Mr. Diller is the CEO [Chief Executive Officer] of Divergent 
Technologies, which is seeking to make revolutionary changes in 
manufacturing, and we need revolutionary changes in DOD.
    Finally, James Geurts, is with us today. In addition to 
having one of the coolest nicknames around, Hondo, he is ably 
and successfully served this country as the acquisition 
executive for both SOCOM and the Navy. So thank you-all for 
being here to talk about innovation.
    The past few years have been marked by some success in 
innovation improvements, but we have much more work to do. Most 
of our work is actually ahead of us in this regard. I believe 
we're poised to go faster and further than we have thus far. 
I'm optimistic that many of my colleagues' ideas for 
improvements and reform will have an enthusiastic reception in 
this new Pentagon team.
    I appreciate my friend, Ranking Member Reed, for holding a 
hearing in the previous Congress on the planning, programming, 
budgeting, and execution of the Reform Commission. I expect we 
can continue to make progress in this new Congress. As a matter 
of fact, Mr. Reed, and my colleagues, we need a game changer, 
and we need it right now.
    The Committee took steps last year to remove unnecessary 
steps from the acquisition process and get defense innovators 
more powerful hiring authorities. We can and should continue on 
that positive trajectory. I recently released the FoRGED Act, 
and published this white paper entitled Restoring Freedom's 
Forge: America's Innovation Unleashed.
    I must say, I appreciate the positive comments and response 
that we've heard from industry and from Government officials. 
The white paper lays out in specific detail my plan to 
implement smart spending practices at DOD. The FoRGED Act 
proposes the most comprehensive set of budgeting and 
acquisition reforms in decades.
    It focuses on five areas. First, we must cut the red tape 
that burdens our defense workforce. Our regulations are full of 
outdated and excessive compliance requirements. Addressing this 
is exactly the type of work that DOGE [Department of Government 
Efficiency] is contemplating, and I hope we can make progress 
in this area. Contracting regulations total more than 6,000 
pages. Financial regulations add up to more than 7,000 pages. 
I'm interested to hear our witnesses address how this Committee 
can reduce the statutory and regulatory burdens, even as we 
retain the core elements of good policy.
    Second, we should harness one of our Nation's core 
advantages; our world class tech sector, which is built by 
American entrepreneurial spirit. Government unique 
requirements, have made it nearly impossible for commercial 
companies and startups to do business with the Department of 
Defense. We need to reward commercial innovation by making it 
possible for innovative companies to work with the Pentagon.
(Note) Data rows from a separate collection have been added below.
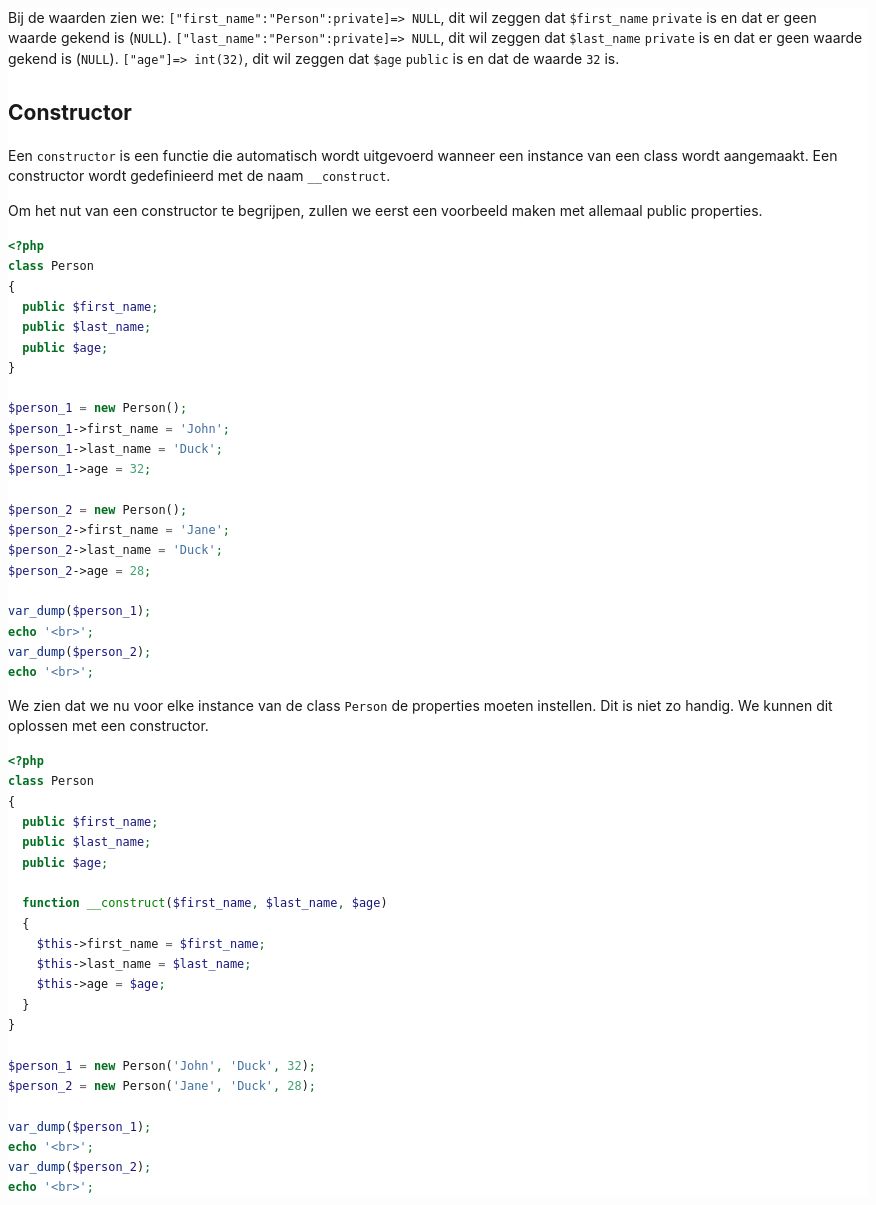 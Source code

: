 Bij de waarden zien we:
`["first_name":"Person":private]=> NULL`, dit wil zeggen dat `$first_name` `private` is en dat er geen waarde gekend is (`NULL`).
`["last_name":"Person":private]=> NULL`, dit wil zeggen dat `$last_name` `private` is en dat er geen waarde gekend is (`NULL`).
`["age"]=> int(32)`, dit wil zeggen dat `$age` `public` is en dat de waarde `32` is.

## Constructor

Een `constructor` is een functie die automatisch wordt uitgevoerd wanneer een instance van een class wordt aangemaakt. Een constructor wordt gedefinieerd met de naam `__construct`.

Om het nut van een constructor te begrijpen, zullen we eerst een voorbeeld maken met allemaal public properties.

```php
<?php
class Person
{
  public $first_name;
  public $last_name;
  public $age;
}

$person_1 = new Person();
$person_1->first_name = 'John';
$person_1->last_name = 'Duck';
$person_1->age = 32;

$person_2 = new Person();
$person_2->first_name = 'Jane';
$person_2->last_name = 'Duck';
$person_2->age = 28;

var_dump($person_1);
echo '<br>';
var_dump($person_2);
echo '<br>';
```

We zien dat we nu voor elke instance van de class `Person` de properties moeten instellen. Dit is niet zo handig. We kunnen dit oplossen met een constructor.

```php
<?php
class Person
{
  public $first_name;
  public $last_name;
  public $age;

  function __construct($first_name, $last_name, $age)
  {
    $this->first_name = $first_name;
    $this->last_name = $last_name;
    $this->age = $age;
  }
}

$person_1 = new Person('John', 'Duck', 32);
$person_2 = new Person('Jane', 'Duck', 28);

var_dump($person_1);
echo '<br>';
var_dump($person_2);
echo '<br>';
```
    Third, we must create competitive pressure by rapidly 
qualifying new suppliers to help build our weapon systems. More 
than 20,000 suppliers have exited the Navy shipbuilding 
industrial base in the past 20 years, and that's just the 
Navy's industrial base. Twenty thousand suppliers gone. I hope 
our witnesses will address how we can lower barriers to second 
sources, and how we can adopt technologies like 3D printing, 
which can dramatically reduce costs and expedite production 
schedules.
    Fourth, we must enable senior officials to manage programs 
by reducing the bureaucracy's ability to veto their decisions. 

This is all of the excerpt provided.